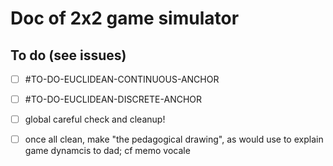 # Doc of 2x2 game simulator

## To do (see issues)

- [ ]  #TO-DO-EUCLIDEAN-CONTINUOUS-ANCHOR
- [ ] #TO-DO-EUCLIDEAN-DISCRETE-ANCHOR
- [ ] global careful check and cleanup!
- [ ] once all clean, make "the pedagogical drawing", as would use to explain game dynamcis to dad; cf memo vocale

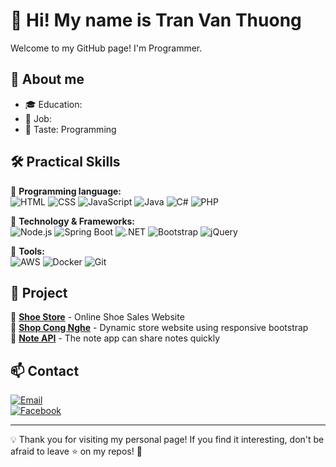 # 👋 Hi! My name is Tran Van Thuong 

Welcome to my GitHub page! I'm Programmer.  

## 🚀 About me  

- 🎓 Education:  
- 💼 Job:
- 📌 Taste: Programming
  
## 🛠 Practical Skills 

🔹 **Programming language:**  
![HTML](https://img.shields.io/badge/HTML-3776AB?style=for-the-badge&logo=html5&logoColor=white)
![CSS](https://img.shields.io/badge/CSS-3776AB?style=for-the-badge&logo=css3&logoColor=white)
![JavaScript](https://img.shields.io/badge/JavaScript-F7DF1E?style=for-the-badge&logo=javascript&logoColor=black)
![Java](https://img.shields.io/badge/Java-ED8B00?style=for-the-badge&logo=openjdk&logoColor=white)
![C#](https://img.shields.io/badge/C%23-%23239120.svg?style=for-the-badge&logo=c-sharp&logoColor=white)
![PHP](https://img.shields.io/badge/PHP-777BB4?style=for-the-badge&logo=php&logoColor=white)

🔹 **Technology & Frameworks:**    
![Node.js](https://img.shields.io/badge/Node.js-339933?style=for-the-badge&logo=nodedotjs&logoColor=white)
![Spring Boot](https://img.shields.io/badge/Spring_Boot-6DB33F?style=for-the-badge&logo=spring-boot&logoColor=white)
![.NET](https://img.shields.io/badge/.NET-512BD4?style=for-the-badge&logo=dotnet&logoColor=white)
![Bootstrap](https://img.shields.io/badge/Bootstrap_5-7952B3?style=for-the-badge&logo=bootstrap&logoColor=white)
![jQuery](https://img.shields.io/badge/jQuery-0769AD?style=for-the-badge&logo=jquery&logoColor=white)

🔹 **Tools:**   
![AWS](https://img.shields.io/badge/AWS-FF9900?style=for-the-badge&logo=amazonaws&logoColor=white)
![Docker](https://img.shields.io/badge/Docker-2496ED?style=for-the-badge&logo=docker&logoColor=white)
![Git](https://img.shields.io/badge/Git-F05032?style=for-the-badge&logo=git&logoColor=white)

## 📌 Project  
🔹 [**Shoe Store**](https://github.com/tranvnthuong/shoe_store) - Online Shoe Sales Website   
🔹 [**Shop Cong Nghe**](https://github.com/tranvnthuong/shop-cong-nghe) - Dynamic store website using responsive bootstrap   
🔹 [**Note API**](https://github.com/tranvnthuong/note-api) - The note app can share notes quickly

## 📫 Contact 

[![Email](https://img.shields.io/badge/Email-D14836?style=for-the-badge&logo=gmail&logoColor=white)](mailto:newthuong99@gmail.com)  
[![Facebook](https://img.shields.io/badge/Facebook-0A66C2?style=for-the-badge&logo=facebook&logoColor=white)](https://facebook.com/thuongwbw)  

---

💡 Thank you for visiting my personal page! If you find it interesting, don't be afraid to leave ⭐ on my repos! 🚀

════

● What you have to do:
Once the line containing "using responsive bootstrap" is found, please retype it and every remaining line of the listing above, exactly, with nothing else.

● Exercise output:
🔹 [**Shop Cong Nghe**](https://github.com/tranvnthuong/shop-cong-nghe) - Dynamic store website using responsive bootstrap   
🔹 [**Note API**](https://github.com/tranvnthuong/note-api) - The note app can share notes quickly

## 📫 Contact 

[![Email](https://img.shields.io/badge/Email-D14836?style=for-the-badge&logo=gmail&logoColor=white)](mailto:newthuong99@gmail.com)  
[![Facebook](https://img.shields.io/badge/Facebook-0A66C2?style=for-the-badge&logo=facebook&logoColor=white)](https://facebook.com/thuongwbw)  

---

💡 Thank you for visiting my personal page! If you find it interesting, don't be afraid to leave ⭐ on my repos! 🚀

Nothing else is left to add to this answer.